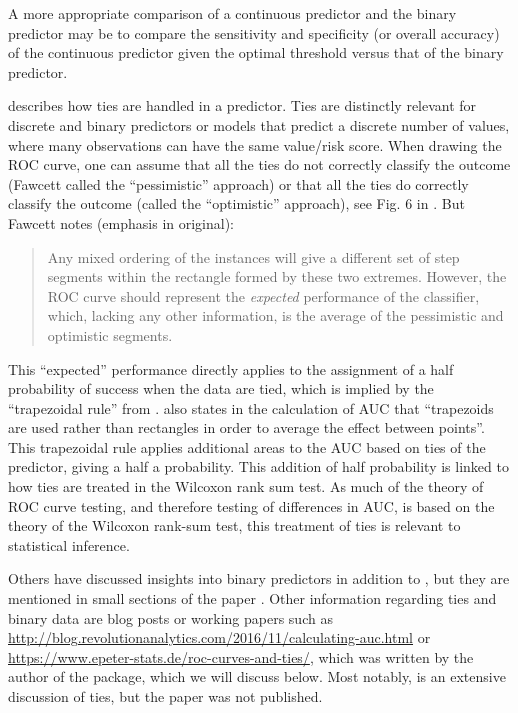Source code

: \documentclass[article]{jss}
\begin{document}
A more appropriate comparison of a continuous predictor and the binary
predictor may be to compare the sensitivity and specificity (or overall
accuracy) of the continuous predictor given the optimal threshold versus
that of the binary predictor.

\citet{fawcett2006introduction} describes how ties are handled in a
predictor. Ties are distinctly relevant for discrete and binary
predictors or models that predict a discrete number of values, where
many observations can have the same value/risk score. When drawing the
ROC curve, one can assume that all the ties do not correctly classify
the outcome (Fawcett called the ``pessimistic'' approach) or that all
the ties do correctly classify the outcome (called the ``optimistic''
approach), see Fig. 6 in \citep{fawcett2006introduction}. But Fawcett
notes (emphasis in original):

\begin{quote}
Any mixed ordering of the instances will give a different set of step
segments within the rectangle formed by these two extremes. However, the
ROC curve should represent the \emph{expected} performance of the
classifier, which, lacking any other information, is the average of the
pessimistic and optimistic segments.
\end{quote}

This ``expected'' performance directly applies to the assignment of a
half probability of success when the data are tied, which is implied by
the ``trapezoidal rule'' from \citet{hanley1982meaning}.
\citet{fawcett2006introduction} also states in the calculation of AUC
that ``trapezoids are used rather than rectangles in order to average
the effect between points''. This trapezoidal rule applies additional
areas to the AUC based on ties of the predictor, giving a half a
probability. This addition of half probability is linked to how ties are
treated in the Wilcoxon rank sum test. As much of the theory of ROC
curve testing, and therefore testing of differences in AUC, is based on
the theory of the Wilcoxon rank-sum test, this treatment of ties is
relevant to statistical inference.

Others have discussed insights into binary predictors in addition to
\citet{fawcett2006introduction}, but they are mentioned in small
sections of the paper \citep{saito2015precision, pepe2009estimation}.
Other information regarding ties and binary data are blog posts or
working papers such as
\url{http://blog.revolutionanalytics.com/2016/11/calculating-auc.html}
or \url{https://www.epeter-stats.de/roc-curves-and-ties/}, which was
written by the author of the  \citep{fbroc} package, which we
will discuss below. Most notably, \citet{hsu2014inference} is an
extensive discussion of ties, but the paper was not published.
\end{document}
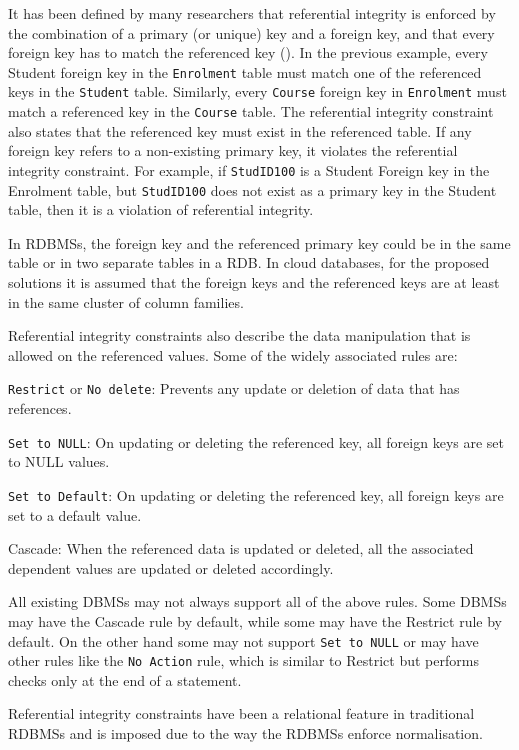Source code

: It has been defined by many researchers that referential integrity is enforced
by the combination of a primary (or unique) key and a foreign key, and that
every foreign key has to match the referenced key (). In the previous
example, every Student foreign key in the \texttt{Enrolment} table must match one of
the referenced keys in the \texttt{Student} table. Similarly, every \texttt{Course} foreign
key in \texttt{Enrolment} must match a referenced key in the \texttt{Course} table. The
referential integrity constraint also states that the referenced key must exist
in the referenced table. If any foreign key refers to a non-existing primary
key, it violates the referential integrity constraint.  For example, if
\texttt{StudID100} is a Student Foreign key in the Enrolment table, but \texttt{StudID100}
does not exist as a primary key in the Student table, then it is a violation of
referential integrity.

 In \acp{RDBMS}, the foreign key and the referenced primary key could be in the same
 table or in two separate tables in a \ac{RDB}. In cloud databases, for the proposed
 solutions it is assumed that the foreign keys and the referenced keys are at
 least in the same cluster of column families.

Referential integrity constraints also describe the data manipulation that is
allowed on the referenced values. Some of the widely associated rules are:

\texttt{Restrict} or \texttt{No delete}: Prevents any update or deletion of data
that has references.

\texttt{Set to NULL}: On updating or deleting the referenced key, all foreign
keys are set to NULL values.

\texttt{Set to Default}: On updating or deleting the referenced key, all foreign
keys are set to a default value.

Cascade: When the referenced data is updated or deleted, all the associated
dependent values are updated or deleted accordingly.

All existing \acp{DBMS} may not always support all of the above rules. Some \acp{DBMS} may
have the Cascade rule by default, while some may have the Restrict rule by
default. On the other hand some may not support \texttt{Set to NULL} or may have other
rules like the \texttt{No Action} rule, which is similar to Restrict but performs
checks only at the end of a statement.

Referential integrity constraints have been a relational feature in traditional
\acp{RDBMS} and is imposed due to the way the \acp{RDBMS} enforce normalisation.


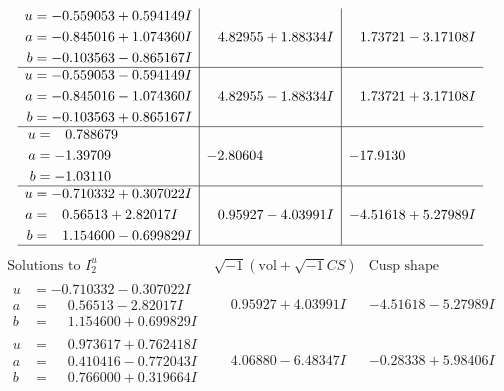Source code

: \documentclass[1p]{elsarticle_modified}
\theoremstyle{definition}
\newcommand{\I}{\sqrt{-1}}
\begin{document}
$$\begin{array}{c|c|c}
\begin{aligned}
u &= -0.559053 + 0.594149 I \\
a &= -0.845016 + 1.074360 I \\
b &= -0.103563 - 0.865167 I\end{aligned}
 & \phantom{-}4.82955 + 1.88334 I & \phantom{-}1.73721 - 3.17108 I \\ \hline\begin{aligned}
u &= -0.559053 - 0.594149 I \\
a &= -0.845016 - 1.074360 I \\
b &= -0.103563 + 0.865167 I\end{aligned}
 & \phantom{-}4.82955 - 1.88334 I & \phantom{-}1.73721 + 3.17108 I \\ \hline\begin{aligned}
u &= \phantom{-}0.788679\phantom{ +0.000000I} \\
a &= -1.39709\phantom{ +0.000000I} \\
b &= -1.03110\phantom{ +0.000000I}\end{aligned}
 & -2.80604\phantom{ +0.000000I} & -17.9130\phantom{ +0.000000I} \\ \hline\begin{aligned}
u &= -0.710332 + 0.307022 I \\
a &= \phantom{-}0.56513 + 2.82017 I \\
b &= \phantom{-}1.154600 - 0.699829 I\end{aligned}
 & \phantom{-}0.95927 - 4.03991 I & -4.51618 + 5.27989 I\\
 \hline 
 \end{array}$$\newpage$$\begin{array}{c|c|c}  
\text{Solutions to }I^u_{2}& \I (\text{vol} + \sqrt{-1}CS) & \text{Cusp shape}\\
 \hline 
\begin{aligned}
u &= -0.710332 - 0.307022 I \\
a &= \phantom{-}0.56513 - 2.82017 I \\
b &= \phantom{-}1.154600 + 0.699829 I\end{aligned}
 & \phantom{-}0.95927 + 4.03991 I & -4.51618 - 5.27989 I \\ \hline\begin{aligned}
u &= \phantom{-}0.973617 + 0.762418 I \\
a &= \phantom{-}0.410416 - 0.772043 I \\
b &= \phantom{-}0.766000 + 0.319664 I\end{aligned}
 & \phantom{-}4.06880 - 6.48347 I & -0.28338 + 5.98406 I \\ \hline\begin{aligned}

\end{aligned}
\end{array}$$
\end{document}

────────────────────────────────────────

In the entries, find every line holding "hline" and copy it.

 & \phantom{-}4.82955 + 1.88334 I & \phantom{-}1.73721 - 3.17108 I \\ \hline\begin{aligned}
 & \phantom{-}4.82955 - 1.88334 I & \phantom{-}1.73721 + 3.17108 I \\ \hline\begin{aligned}
 & -2.80604\phantom{ +0.000000I} & -17.9130\phantom{ +0.000000I} \\ \hline\begin{aligned}
 \hline 
 \hline 
 & \phantom{-}0.95927 + 4.03991 I & -4.51618 - 5.27989 I \\ \hline\begin{aligned}
 & \phantom{-}4.06880 - 6.48347 I & -0.28338 + 5.98406 I \\ \hline\begin{aligned}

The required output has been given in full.